Task:
Scan the listing below for the string "ours" and copy each line where it turns up.

Exercise inputs:
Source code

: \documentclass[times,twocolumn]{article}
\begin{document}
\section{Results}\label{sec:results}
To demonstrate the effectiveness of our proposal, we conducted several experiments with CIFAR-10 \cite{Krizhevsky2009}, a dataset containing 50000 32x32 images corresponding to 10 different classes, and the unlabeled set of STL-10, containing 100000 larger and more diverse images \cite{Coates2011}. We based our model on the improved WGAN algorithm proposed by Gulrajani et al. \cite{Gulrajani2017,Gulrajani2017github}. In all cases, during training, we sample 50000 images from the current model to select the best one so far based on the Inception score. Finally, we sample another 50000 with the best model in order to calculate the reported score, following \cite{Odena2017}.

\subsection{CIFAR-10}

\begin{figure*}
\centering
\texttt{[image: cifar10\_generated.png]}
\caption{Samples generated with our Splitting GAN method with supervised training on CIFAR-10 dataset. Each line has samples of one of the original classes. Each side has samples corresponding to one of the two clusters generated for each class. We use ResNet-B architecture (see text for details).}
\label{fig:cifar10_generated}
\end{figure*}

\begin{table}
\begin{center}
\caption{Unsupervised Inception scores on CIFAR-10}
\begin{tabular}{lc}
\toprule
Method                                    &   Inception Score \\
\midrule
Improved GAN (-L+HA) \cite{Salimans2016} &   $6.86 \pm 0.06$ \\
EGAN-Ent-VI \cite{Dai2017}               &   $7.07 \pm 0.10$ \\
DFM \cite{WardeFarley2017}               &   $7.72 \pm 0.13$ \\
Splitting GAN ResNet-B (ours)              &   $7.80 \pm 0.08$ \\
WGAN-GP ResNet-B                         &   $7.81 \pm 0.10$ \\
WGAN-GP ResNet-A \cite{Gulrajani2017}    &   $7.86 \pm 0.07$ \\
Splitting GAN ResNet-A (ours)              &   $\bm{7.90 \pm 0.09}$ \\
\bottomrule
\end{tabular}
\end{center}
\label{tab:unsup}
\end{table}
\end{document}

Output:
Splitting GAN ResNet-B (ours)              &   $7.80 \pm 0.08$ \\
Splitting GAN ResNet-A (ours)              &   $\bm{7.90 \pm 0.09}$ \\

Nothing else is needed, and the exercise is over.